Chemeleon - Crystal Structure Prediction

Chemeleon is a state-of-the-art crystal structure prediction (CSP) tool that generates high-quality crystal structures from chemical compositions. It serves as the core structure generation engine in both Crystalyse analysis modes.

Overview

Chemeleon combines machine learning with crystallographic principles to predict the most likely crystal structures for a given chemical composition. It generates multiple candidate structures with different space groups, atomic positions, and lattice parameters.

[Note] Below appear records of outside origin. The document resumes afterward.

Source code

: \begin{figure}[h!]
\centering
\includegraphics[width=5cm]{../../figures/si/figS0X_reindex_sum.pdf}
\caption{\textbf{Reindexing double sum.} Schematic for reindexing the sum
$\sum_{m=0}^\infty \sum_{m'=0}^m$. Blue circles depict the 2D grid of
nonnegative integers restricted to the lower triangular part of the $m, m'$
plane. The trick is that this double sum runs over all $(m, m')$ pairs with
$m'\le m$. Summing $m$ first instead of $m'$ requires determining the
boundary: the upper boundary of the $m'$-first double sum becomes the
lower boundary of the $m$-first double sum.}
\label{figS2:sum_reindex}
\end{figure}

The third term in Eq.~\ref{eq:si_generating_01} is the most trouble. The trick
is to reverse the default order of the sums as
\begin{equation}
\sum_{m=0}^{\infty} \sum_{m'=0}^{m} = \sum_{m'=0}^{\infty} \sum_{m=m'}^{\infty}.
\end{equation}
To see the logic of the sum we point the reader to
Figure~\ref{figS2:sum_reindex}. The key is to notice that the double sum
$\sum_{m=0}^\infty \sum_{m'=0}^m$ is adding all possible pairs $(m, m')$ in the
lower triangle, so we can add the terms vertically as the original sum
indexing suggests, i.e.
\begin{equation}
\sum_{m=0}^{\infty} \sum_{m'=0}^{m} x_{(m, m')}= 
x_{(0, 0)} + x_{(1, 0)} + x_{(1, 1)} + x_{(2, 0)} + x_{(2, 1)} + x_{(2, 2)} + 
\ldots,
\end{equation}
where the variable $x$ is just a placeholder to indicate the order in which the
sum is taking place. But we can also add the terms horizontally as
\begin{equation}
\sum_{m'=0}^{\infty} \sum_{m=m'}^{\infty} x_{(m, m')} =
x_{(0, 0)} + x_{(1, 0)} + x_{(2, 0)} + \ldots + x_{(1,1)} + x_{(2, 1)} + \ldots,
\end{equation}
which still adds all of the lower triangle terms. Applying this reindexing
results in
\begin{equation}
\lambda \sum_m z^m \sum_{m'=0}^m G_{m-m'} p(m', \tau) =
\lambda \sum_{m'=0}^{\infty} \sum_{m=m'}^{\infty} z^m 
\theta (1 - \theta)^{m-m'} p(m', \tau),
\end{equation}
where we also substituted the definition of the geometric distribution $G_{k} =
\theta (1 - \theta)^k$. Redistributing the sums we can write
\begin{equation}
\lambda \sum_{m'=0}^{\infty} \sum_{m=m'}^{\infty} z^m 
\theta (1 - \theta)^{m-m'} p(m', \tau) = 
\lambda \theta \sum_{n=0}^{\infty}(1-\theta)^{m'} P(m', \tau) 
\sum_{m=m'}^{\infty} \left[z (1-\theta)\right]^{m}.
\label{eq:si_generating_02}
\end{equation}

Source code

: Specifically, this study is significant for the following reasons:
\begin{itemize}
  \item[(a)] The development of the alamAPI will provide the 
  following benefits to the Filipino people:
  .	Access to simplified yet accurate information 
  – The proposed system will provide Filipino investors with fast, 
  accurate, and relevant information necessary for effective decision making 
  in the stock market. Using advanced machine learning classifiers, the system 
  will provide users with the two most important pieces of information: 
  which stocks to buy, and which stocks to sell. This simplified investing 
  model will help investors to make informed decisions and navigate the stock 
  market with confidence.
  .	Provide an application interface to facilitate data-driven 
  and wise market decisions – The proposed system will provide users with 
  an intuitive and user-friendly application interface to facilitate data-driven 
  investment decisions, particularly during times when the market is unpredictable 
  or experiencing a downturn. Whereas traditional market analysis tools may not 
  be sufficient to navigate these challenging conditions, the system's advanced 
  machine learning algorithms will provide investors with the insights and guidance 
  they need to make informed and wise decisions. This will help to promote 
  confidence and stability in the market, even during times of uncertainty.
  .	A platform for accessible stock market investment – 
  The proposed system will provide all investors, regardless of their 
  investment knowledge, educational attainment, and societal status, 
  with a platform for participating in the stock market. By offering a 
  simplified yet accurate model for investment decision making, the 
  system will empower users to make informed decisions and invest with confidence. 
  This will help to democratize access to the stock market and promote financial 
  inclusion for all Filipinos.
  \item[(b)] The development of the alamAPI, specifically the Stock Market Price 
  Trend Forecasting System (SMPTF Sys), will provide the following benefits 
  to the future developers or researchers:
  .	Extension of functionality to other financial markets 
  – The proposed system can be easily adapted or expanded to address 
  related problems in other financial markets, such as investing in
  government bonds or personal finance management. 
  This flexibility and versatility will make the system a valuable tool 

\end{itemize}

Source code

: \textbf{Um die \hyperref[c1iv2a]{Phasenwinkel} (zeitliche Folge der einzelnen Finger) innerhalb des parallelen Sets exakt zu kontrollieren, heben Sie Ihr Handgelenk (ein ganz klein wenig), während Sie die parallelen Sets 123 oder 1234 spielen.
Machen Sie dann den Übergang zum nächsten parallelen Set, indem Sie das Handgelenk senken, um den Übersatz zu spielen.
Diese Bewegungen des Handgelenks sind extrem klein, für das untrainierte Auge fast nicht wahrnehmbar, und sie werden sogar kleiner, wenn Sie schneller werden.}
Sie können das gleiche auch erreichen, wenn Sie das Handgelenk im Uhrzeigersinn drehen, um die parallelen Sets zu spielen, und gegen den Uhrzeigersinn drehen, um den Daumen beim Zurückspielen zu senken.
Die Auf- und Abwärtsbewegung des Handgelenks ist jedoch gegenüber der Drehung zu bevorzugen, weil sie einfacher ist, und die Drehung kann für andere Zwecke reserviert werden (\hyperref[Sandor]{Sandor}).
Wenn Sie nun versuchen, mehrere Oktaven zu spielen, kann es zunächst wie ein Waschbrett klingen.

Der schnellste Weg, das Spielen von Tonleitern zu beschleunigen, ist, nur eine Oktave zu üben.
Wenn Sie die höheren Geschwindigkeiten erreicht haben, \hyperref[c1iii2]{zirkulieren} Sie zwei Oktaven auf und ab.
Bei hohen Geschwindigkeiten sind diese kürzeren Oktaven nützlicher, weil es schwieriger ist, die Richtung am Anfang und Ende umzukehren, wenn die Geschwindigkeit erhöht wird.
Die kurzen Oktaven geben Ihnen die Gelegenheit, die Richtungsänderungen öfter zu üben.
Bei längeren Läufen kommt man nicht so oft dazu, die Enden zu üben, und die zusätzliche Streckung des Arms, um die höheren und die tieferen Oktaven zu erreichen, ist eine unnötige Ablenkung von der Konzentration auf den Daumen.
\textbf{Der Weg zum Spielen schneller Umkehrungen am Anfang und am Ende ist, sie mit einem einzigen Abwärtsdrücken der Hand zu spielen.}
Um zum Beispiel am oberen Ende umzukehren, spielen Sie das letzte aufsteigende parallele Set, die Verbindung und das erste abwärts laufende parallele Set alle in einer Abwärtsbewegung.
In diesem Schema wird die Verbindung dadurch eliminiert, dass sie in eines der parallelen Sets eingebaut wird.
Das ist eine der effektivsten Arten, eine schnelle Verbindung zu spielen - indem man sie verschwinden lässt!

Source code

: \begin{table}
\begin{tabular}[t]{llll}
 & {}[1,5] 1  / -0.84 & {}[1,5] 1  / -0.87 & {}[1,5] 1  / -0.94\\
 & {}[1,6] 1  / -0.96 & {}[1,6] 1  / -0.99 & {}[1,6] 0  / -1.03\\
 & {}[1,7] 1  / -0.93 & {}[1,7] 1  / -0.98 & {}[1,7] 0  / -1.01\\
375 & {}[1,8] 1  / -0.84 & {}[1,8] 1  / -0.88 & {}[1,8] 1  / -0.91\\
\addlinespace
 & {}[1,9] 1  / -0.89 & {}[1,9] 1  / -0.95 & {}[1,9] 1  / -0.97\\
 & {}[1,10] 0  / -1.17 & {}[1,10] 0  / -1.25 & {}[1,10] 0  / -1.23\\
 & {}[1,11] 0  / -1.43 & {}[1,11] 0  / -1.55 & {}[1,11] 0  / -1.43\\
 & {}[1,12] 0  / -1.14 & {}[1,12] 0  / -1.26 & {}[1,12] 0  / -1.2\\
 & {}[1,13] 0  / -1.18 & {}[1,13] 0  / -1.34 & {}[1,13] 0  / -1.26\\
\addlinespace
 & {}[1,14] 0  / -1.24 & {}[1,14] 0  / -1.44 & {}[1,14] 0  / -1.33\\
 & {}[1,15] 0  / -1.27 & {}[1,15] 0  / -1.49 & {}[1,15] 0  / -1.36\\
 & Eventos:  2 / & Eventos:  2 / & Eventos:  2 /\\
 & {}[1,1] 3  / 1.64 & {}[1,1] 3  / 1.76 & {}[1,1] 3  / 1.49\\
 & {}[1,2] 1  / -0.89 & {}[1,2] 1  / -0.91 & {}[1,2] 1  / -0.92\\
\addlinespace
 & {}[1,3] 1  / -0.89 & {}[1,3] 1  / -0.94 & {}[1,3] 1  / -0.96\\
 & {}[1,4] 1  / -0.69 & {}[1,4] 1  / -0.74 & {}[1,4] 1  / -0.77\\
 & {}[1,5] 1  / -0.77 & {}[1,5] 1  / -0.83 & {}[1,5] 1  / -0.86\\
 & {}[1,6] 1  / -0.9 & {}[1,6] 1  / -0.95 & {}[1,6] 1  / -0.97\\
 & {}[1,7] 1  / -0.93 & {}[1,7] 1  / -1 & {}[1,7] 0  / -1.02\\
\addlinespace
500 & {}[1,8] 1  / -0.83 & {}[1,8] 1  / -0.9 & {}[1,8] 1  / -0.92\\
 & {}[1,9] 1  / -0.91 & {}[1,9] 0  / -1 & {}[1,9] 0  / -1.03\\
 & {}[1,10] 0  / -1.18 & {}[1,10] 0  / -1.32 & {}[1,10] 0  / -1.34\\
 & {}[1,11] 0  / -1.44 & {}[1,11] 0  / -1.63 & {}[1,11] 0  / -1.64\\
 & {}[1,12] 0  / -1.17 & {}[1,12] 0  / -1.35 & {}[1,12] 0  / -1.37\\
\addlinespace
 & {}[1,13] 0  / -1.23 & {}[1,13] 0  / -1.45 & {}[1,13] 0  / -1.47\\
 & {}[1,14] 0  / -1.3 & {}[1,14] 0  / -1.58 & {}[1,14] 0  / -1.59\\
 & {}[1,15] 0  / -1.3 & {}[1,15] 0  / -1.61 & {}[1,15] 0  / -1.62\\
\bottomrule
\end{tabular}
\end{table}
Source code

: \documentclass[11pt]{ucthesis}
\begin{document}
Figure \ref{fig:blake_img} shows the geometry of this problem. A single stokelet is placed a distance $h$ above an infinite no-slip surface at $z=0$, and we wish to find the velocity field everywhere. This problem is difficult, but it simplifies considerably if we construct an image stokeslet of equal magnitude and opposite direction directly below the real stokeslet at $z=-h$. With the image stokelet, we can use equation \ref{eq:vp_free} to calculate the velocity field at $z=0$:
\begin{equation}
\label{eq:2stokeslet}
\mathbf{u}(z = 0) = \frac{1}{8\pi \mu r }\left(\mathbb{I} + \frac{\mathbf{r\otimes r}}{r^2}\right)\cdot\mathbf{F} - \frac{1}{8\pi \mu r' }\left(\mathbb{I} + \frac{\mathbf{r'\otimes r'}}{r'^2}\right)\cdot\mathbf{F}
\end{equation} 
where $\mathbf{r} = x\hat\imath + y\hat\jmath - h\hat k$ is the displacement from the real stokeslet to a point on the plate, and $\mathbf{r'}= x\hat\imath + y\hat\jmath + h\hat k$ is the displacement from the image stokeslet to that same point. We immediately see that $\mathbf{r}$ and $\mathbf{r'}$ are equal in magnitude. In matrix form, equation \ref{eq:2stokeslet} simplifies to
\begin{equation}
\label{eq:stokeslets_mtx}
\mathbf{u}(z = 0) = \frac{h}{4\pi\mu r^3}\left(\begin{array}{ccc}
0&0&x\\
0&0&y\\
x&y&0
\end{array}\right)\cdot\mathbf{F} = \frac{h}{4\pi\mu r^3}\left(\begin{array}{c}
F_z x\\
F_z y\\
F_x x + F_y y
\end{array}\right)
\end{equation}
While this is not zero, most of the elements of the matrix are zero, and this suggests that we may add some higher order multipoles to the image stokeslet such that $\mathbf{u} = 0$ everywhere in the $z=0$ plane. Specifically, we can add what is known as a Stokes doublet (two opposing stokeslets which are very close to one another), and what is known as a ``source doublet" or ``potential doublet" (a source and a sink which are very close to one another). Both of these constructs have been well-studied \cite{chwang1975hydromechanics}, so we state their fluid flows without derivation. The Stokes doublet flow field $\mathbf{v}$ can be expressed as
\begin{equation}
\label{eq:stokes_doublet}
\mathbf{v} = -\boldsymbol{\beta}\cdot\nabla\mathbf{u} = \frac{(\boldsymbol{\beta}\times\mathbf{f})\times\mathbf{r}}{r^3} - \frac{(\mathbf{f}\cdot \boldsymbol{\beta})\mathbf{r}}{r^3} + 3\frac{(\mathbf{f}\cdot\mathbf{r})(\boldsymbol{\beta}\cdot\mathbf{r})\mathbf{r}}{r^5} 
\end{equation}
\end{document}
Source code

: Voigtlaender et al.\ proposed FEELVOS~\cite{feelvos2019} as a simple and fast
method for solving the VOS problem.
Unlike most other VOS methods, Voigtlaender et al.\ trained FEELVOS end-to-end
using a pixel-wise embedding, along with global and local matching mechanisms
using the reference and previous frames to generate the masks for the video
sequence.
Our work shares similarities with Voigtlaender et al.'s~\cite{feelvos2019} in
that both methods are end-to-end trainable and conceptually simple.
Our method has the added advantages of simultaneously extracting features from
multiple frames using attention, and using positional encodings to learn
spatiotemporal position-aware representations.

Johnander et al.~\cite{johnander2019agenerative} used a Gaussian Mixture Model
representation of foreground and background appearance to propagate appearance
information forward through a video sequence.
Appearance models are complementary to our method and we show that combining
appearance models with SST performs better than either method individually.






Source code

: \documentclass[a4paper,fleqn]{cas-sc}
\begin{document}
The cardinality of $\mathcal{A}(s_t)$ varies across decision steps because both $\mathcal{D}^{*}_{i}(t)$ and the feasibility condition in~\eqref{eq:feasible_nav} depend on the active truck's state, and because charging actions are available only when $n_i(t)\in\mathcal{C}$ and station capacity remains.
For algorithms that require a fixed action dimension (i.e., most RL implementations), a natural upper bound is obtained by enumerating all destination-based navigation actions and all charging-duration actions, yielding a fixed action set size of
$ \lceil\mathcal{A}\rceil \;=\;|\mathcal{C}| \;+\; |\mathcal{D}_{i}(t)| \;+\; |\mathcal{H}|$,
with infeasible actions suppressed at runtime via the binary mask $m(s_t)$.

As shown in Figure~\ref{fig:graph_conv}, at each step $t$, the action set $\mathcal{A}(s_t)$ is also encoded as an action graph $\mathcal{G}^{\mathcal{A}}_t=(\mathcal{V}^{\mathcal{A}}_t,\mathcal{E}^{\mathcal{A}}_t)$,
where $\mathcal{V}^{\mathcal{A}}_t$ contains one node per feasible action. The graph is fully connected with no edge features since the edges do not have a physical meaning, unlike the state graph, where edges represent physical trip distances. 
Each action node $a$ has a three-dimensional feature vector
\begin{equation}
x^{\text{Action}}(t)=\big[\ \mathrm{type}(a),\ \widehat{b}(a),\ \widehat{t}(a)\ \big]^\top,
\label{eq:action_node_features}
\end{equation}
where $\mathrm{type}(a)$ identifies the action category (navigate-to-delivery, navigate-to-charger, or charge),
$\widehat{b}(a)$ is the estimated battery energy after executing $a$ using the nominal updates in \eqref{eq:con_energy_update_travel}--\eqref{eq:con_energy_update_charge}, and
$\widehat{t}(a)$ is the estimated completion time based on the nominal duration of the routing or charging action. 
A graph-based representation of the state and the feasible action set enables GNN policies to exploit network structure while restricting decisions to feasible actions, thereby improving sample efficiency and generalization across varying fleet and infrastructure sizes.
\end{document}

Key Strength: Chemeleon excels at generating physically realistic crystal structures that respect chemical bonding principles and crystallographic constraints.

Integration in Crystalyse

Availability by Mode

  • Creative Mode: ✅ Core structure prediction
  • Rigorous Mode: ✅ Complete structure generation with validation

MCP Server Integration

  • Creative Mode: Chemistry Creative Server (chemistry-creative-server)
  • Rigorous Mode: Chemistry Unified Server (chemistry-unified-server)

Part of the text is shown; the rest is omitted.